Serce się cieszy. Stefano Lavarini zbudował drużynę

Foto: FIVB
Nawet nie chce myśleć, co by było, gdyby reprezentacja Polski kobiet dłużej musiała męczyć się pod wodzą Jacka Nawrockiego. Wymiana polskiego szkoleniowca na Włocha Stefano Lavariniego okazała się strzałem w dziesiątkę, co udowadniają obecne wyniki naszych siatkarek.
W momencie, gdy reprezentację Polski kobiet prowadził Jacek Nawrocki, pozytywów nie było zbyt wiele. Oprócz słabych wyników, nie brakowało także konfliktów. Trzeba było dokonać więc zmian, by zespół ten mógł się odbudować. I takowe na szczęście przyszły.
Nawrocki został zwolniony, by później trafić do Cerrad Enea Czarnych Radom. Z zespołem tym nie zwojował PlusLigi, a gdyby tego było mało, również pożegnał się z posadą. Tym samym spora już część osób poznała się na tym szkoleniowcu.
Nadzieje wobec naszych siatkarek były spore, gdy okazało się, że obejmie je Włoch Stefano Lavarini. W końcu to bardzo znany szkoleniowiec, które z powodzeniem radzi sobie w rodzimej lidze. Jednak w kadrze Polski nie miał łatwego startu.
Poprzednia Liga Narodów kobiet kompletnie nie poszła naszej myśli.
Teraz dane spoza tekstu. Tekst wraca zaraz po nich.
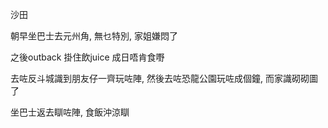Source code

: 沙田

朝早坐巴士去元州角, 無乜特別, 家姐嫌悶了

之後outback 掛住飲juice 成日唔肯食嘢

去咗反斗城識到朋友仔一齊玩咗陣, 然後去咗恐龍公園玩咗成個鐘, 而家識砌砌圖了

坐巴士返去瞓咗陣, 食飯沖涼瞓
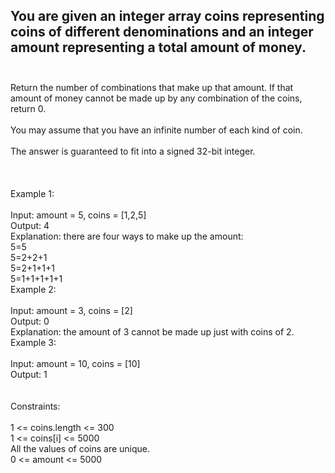## You are given an integer array coins representing coins of different denominations and an integer amount representing a total amount of money. <br> <br> 
Return the number of combinations that make up that amount. If that amount of money cannot be made up by any combination of the coins, return 0. <br> <br> 
You may assume that you have an infinite number of each kind of coin. <br> <br> 
The answer is guaranteed to fit into a signed 32-bit integer. <br> <br> <br> <br> 
Example 1: <br> <br> 
Input: amount = 5, coins = [1,2,5] <br> 
Output: 4 <br> 
Explanation: there are four ways to make up the amount: <br> 
5=5 <br> 
5=2+2+1 <br> 
5=2+1+1+1 <br> 
5=1+1+1+1+1 <br> 
Example 2: <br> <br> 
Input: amount = 3, coins = [2] <br> 
Output: 0 <br> 
Explanation: the amount of 3 cannot be made up just with coins of 2. <br> 
Example 3: <br> <br> 
Input: amount = 10, coins = [10] <br> 
Output: 1 <br> <br> <br> 
Constraints: <br> <br> 
1 <= coins.length <= 300 <br> 
1 <= coins[i] <= 5000 <br> 
All the values of coins are unique. <br> 
0 <= amount <= 5000 <br> 
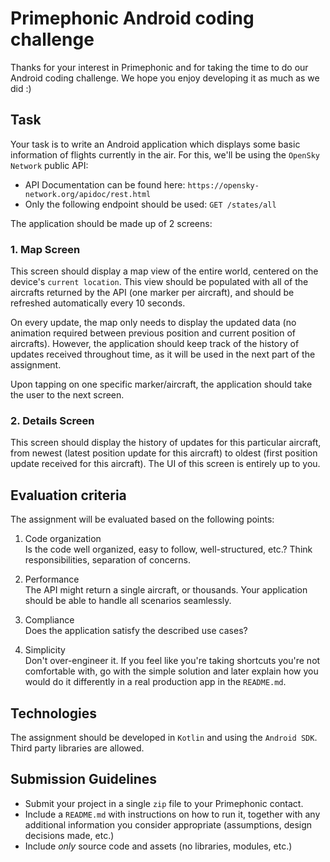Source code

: # Primephonic Android coding challenge
Thanks for your interest in Primephonic and for taking the time to do our Android coding challenge. We hope you enjoy developing it as much as we did :)

## Task
Your task is to write an Android application which displays some basic information of flights currently in the air. For this, we'll be using the `OpenSky Network` public API:

- API Documentation can be found here: `https://opensky-network.org/apidoc/rest.html`
- Only the following endpoint should be used: `GET /states/all`

The application should be made up of 2 screens:

### 1. Map Screen
This screen should display a map view of the entire world, centered on the device's `current location`. This view should be populated with all of the aircrafts returned by the API (one marker per aircraft), and should be refreshed automatically every 10 seconds.

On every update, the map only needs to display the updated data (no animation required between previous position and current position of aircrafts). However, the application should keep track of the history of updates received throughout time, as it will be used in the next part of the assignment.

Upon tapping on one specific marker/aircraft, the application should take the user to the next screen.

### 2. Details Screen
This screen should display the history of updates for this particular aircraft, from newest (latest position update for this aircraft) to oldest (first position update received for this aircraft). The UI of this screen is entirely up to you.

## Evaluation criteria
The assignment will be evaluated based on the following points:

1. Code organization
<br/>Is the code well organized, easy to follow, well-structured, etc.? Think responsibilities, separation of concerns.

2. Performance
<br/>The API might return a single aircraft, or thousands. Your application should be able to handle all scenarios seamlessly.

3. Compliance
<br/>Does the application satisfy the described use cases?

4. Simplicity
<br/>Don't over-engineer it. If you feel like you're taking shortcuts you're not comfortable with, go with the simple solution and later explain how you would do it differently in a real production app in the `README.md`.

## Technologies
The assignment should be developed in `Kotlin` and using the `Android SDK`. Third party libraries are allowed.

## Submission Guidelines
- Submit your project in a single `zip` file to your Primephonic contact.
- Include a `README.md` with instructions on how to run it, together with any additional information you consider appropriate (assumptions, design decisions made, etc.)
- Include *only* source code and assets (no libraries, modules, etc.)
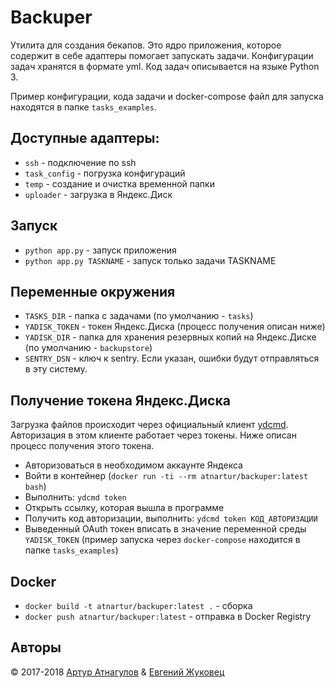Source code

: # Backuper

Утилита для создания бекапов. Это ядро приложения, которое содержит в себе адаптеры помогает запускать задачи.
Конфигурации задач хранятся в формате yml. Код задач описывается на языке Python 3.

Пример конфигурации, кода задачи и docker-compose файл для запуска находятся в папке `tasks_examples`.

## Доступные адаптеры:

- `ssh` - подключение по ssh 
- `task_config` - погрузка конфигураций
- `temp` - создание и очистка временной папки
- `uploader` - загрузка в Яндекс.Диск

## Запуск

- `python app.py` - запуск приложения
- `python app.py TASKNAME` - запуск только задачи TASKNAME

## Переменные окружения

- `TASKS_DIR` - папка с задачами (по умолчанию - `tasks`)
- `YADISK_TOKEN` - токен Яндекс.Диска (процесс получения описан ниже)
- `YADISK_DIR` - папка для хранения резервных копий на Яндекс.Диске (по умолчанию - `backupstore`)
- `SENTRY_DSN` - ключ к sentry. Если указан, ошибки будут отправляться в эту систему.
 
## Получение токена Яндекс.Диска

Загрузка файлов происходит через официальный клиент [ydcmd](https://github.com/abbat/ydcmd).
Авторизация в этом клиенте работает через токены. Ниже описан процесс получения этого токена.

- Авторизоваться в необходимом аккаунте Яндекса
- Войти в контейнер (`docker run -ti --rm atnartur/backuper:latest bash`)
- Выполнить: `ydcmd token`
- Открыть ссылку, которая вышла в программе
- Получить код авторизации, выполнить: `ydcmd token КОД_АВТОРИЗАЦИИ`
- Выведенный OAuth токен вписать в значение переменной среды `YADISK_TOKEN`
(пример запуска через `docker-compose` находится в папке `tasks_examples`)

## Docker

- `docker build -t atnartur/backuper:latest .` - сборка
- `docker push atnartur/backuper:latest` - отправка в Docker Registry

## Авторы

&copy; 2017-2018 [Артур Атнагулов](http://i.atnartur.ru) & [Евгений Жуковец](https://vk.com/id48582913)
Zajęliśmy odległe 13. miejsce, a gdyby tego było mało, to sensacyjnie przegraliśmy seta z Chinami do… 8. Wielu wówczas postawiło duży znak zapytania przy nazwisku Lavariniego, ale ten szybko znikł.
Na mistrzostwach Europy Biało-Czerwone pokazały się ze znakomitej strony. Tam doszło m.in. do sensacyjnej wygranej naszej kadry z USA. W ćwierćfinale nasze siatkarki poniosły jednak niezasłużoną porażkę z Serbią, która później obroniła tytuł.
W tegorocznej LN reprezentacja Polski kobiet zdołała już przełamać serię z Turcją. Udało nam się po 15 latach pokonać tego rywala, który od dłuższego czasu nam kompletnie nie leżał. Ale pod wodzą Lavariniego, nie ma rywala, z którym nie da się wygrać.
Biorąc pod uwagę, jak obecnie wygląda gra naszych siatkarek, nie pozostaje nam nic innego jak patrzeć na rozwój tej ekipy. W gestii PZPS jest to, by zapewnić im teraz najwyższy komfort pracy, a także zatrzymać szkoleniowca w Polsce na jak najdłuższy czas.